== EXERCISE DETAILS ==
In the data that follows, count each line holding the string "frac"; answer with the number only.
####################
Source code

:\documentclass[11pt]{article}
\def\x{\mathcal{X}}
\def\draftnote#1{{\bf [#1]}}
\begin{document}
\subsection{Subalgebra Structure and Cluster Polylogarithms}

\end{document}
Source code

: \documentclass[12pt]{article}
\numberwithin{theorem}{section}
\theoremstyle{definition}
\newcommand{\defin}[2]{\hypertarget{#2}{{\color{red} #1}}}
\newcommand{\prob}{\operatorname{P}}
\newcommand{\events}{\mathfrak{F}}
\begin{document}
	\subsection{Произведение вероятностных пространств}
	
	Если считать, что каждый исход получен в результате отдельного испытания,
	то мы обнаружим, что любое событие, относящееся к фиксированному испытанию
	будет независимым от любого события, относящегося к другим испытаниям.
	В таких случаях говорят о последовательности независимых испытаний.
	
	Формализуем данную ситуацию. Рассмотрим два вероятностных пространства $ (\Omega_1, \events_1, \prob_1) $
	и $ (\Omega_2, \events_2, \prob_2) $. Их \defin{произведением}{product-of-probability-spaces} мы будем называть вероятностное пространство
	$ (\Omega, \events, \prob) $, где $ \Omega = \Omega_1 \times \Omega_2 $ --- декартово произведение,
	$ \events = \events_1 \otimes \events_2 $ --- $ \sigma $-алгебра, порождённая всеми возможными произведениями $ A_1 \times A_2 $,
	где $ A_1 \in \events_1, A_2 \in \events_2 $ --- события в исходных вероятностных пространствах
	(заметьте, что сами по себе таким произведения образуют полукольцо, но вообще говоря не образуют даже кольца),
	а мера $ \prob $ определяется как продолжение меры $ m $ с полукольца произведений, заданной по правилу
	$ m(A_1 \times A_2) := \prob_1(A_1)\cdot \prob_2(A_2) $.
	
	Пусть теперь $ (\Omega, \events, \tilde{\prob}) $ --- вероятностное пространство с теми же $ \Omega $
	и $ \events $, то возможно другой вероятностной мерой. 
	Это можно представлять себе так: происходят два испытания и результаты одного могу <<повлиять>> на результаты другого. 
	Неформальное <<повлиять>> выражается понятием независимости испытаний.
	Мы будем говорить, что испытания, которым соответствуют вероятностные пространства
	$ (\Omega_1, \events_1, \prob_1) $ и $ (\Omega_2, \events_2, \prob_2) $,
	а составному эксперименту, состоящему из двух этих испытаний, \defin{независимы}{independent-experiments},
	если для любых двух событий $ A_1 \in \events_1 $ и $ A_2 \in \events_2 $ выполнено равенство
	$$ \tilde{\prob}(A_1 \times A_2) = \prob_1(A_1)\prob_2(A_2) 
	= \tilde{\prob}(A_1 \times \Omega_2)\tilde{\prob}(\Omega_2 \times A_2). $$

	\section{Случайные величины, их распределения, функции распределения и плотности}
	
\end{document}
####################
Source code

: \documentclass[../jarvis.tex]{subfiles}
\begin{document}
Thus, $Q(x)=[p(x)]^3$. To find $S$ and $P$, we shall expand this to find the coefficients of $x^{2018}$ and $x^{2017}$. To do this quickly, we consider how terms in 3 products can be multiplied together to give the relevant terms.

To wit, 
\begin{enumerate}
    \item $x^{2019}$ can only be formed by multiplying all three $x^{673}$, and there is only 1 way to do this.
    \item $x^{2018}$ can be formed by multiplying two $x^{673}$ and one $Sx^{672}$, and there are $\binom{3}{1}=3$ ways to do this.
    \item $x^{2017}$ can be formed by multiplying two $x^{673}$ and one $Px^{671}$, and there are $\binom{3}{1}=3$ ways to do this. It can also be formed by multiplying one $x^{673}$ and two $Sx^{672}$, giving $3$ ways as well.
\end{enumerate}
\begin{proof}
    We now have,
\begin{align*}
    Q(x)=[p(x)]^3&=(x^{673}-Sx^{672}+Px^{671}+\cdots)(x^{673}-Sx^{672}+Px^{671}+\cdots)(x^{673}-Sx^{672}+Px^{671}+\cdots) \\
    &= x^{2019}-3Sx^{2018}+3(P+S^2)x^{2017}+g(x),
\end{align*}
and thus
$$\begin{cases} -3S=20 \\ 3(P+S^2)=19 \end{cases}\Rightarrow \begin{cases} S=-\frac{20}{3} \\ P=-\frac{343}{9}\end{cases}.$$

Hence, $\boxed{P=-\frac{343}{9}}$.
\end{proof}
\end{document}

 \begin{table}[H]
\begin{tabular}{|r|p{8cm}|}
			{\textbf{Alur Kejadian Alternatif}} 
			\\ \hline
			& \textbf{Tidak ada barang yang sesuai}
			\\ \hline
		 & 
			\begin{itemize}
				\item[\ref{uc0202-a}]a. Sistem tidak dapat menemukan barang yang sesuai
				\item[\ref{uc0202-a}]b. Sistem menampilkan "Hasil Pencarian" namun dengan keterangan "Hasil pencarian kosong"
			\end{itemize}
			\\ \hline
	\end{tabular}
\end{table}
####################
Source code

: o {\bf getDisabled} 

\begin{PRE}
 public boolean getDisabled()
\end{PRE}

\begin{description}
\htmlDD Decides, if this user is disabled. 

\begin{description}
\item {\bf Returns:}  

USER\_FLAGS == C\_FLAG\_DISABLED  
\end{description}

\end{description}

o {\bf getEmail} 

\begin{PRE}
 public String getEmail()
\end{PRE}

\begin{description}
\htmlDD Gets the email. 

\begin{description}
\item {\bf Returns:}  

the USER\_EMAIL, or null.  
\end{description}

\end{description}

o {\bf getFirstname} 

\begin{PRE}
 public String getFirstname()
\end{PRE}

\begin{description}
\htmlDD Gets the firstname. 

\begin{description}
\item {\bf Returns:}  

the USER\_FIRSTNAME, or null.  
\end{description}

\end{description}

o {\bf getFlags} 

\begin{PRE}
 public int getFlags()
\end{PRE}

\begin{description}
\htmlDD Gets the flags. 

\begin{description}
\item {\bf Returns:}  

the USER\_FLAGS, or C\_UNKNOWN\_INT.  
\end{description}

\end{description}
####################
== TASK SOLUTION ==
2